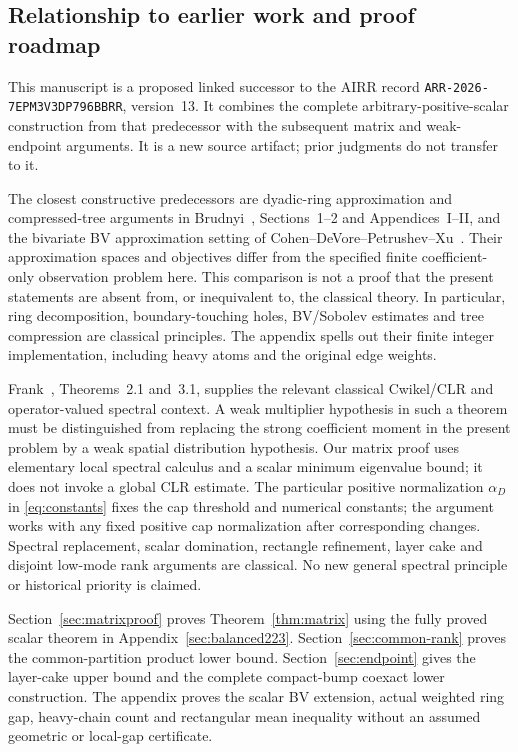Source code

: \documentclass[11pt]{article}
\begin{document}
\subsection{Relationship to earlier work and proof roadmap}
This manuscript is a proposed linked successor to the AIRR record
\texttt{ARR-2026-7EPM3V3DP796BBRR}, version~13.
It combines the complete arbitrary-positive-scalar construction from that
predecessor with the subsequent matrix and weak-endpoint arguments. It is a
new source artifact; prior judgments do not transfer to it.

The closest constructive predecessors are dyadic-ring approximation and
compressed-tree arguments in Brudnyi~\cite{brudnyi221}, Sections~1--2 and
Appendices~I--II, and the bivariate BV approximation setting of
Cohen--DeVore--Petrushev--Xu~\cite{cdpx223}. Their approximation spaces and
objectives differ from the specified finite coefficient-only observation
problem here. This comparison is not a proof that the present statements
are absent from, or inequivalent to, the classical theory. In particular,
ring decomposition, boundary-touching holes, BV/Sobolev estimates and tree
compression are classical principles. The appendix spells out their finite
integer implementation, including heavy atoms and the original edge weights.

Frank~\cite{frank}, Theorems~2.1 and~3.1, supplies the relevant classical
Cwikel/CLR and operator-valued spectral context. A weak multiplier hypothesis
in such a theorem must be distinguished from replacing the strong coefficient
moment in the present problem by a weak spatial distribution hypothesis.
Our matrix proof uses elementary local spectral calculus and a scalar minimum
eigenvalue bound; it does not invoke a global CLR estimate. The particular
positive normalization $\alpha_D$ in \eqref{eq:constants} fixes the cap
threshold and numerical constants; the argument works with any fixed positive
cap normalization after corresponding changes. Spectral replacement,
scalar domination, rectangle refinement, layer cake and disjoint low-mode
rank arguments are classical. No new general spectral principle or
historical priority is claimed.

Section~\ref{sec:matrixproof} proves Theorem~\ref{thm:matrix} using the
fully proved scalar theorem in Appendix~\ref{sec:balanced223}.
Section~\ref{sec:common-rank} proves the common-partition product lower bound.
Section~\ref{sec:endpoint} gives the layer-cake upper bound and the complete
compact-bump coexact lower construction. The appendix proves the scalar
BV extension, actual weighted ring gap, heavy-chain count and rectangular
mean inequality without an assumed geometric or local-gap certificate.
\end{document}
════
What to work on: Return every entry unchanged and skip the pictures.

Result below:
Source code

: \documentclass[11pt]{article}
\begin{document}
\subsection{Relationship to earlier work and proof roadmap}
This manuscript is a proposed linked successor to the AIRR record
\texttt{ARR-2026-7EPM3V3DP796BBRR}, version~13.
It combines the complete arbitrary-positive-scalar construction from that
predecessor with the subsequent matrix and weak-endpoint arguments. It is a
new source artifact; prior judgments do not transfer to it.

The closest constructive predecessors are dyadic-ring approximation and
compressed-tree arguments in Brudnyi~\cite{brudnyi221}, Sections~1--2 and
Appendices~I--II, and the bivariate BV approximation setting of
Cohen--DeVore--Petrushev--Xu~\cite{cdpx223}. Their approximation spaces and
objectives differ from the specified finite coefficient-only observation
problem here. This comparison is not a proof that the present statements
are absent from, or inequivalent to, the classical theory. In particular,
ring decomposition, boundary-touching holes, BV/Sobolev estimates and tree
compression are classical principles. The appendix spells out their finite
integer implementation, including heavy atoms and the original edge weights.

Frank~\cite{frank}, Theorems~2.1 and~3.1, supplies the relevant classical
Cwikel/CLR and operator-valued spectral context. A weak multiplier hypothesis
in such a theorem must be distinguished from replacing the strong coefficient
moment in the present problem by a weak spatial distribution hypothesis.
Our matrix proof uses elementary local spectral calculus and a scalar minimum
eigenvalue bound; it does not invoke a global CLR estimate. The particular
positive normalization $\alpha_D$ in \eqref{eq:constants} fixes the cap
threshold and numerical constants; the argument works with any fixed positive
cap normalization after corresponding changes. Spectral replacement,
scalar domination, rectangle refinement, layer cake and disjoint low-mode
rank arguments are classical. No new general spectral principle or
historical priority is claimed.

Section~\ref{sec:matrixproof} proves Theorem~\ref{thm:matrix} using the
fully proved scalar theorem in Appendix~\ref{sec:balanced223}.
Section~\ref{sec:common-rank} proves the common-partition product lower bound.
Section~\ref{sec:endpoint} gives the layer-cake upper bound and the complete
compact-bump coexact lower construction. The appendix proves the scalar
BV extension, actual weighted ring gap, heavy-chain count and rectangular
mean inequality without an assumed geometric or local-gap certificate.
\end{document}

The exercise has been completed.